Task instructions:
Lift out all lines below that contain "with".

(Stored data)
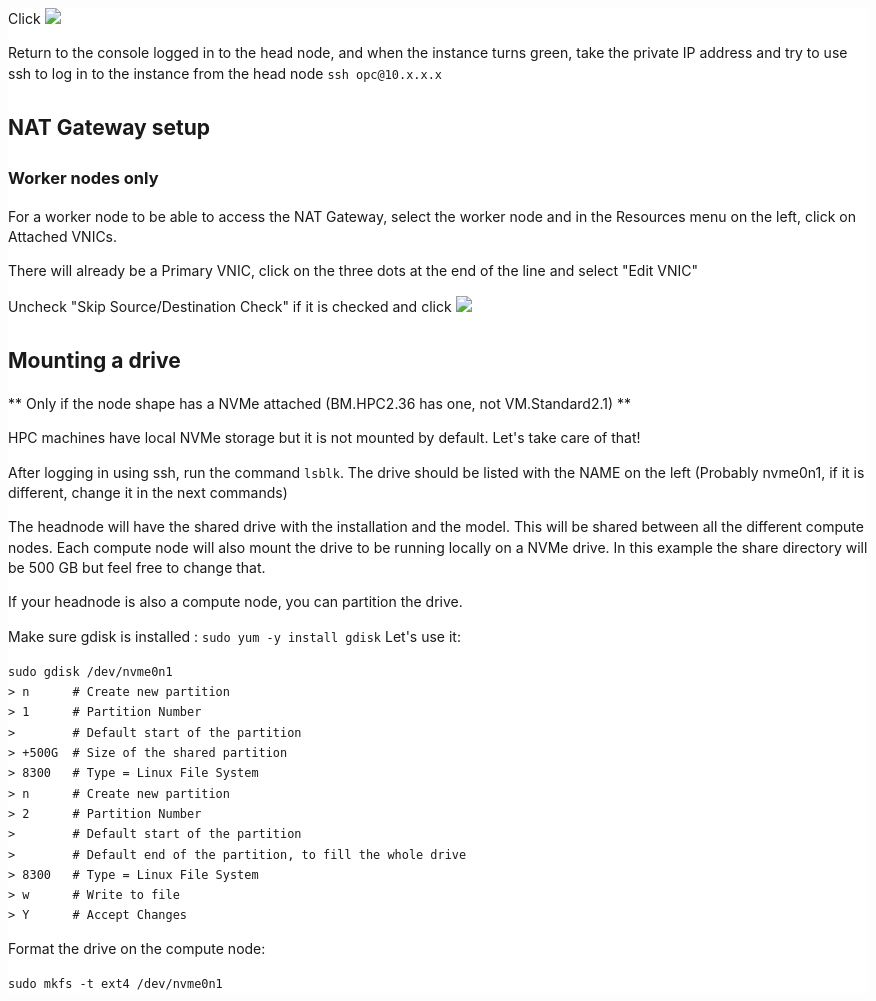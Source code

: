Click <img src="https://github.com/oci-hpc/oci-hpc-runbook-shared/blob/master/images/create_instance.png" height="20">

Return to the console logged in to the head node, and when the instance turns green, take the private IP address and try to use ssh to log in to the instance from the head node `ssh opc@10.x.x.x`

## NAT Gateway setup
### Worker nodes only

For a worker node to be able to access the NAT Gateway, select the worker node and in the Resources menu on the left, click on Attached VNICs. 

There will already be a Primary VNIC, click on the three dots at the end of the line and select "Edit VNIC"

Uncheck "Skip Source/Destination Check" if it is checked and click <img src="https://github.com/oci-hpc/oci-hpc-runbook-shared/blob/master/images/updateVNIC.png" height="20">

## Mounting a drive
 ** Only if the node shape has a NVMe attached (BM.HPC2.36 has one, not VM.Standard2.1) **

HPC machines have local NVMe storage but it is not mounted by default. Let's take care of that! 

After logging in using ssh, run the command `lsblk`. 
The drive should be listed with the NAME on the left (Probably nvme0n1, if it is different, change it in the next commands)

The headnode will have the shared drive with the installation and the model. This will be shared between all the different compute nodes. Each compute node will also mount the drive to be running locally on a NVMe drive. In this example the share directory will be 500 GB but feel free to change that.  

If your headnode is also a compute node, you can partition the drive. 

Make sure gdisk is installed : ` sudo yum -y install gdisk `
Let's use it: 
```
sudo gdisk /dev/nvme0n1
> n      # Create new partition
> 1      # Partition Number
>        # Default start of the partition
> +500G  # Size of the shared partition
> 8300   # Type = Linux File System
> n      # Create new partition
> 2      # Partition Number
>        # Default start of the partition
>        # Default end of the partition, to fill the whole drive
> 8300   # Type = Linux File System
> w      # Write to file
> Y      # Accept Changes
```

Format the drive on the compute node:
```
sudo mkfs -t ext4 /dev/nvme0n1
```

Answer below:
The drive should be listed with the NAME on the left (Probably nvme0n1, if it is different, change it in the next commands)
The headnode will have the shared drive with the installation and the model. This will be shared between all the different compute nodes. Each compute node will also mount the drive to be running locally on a NVMe drive. In this example the share directory will be 500 GB but feel free to change that.  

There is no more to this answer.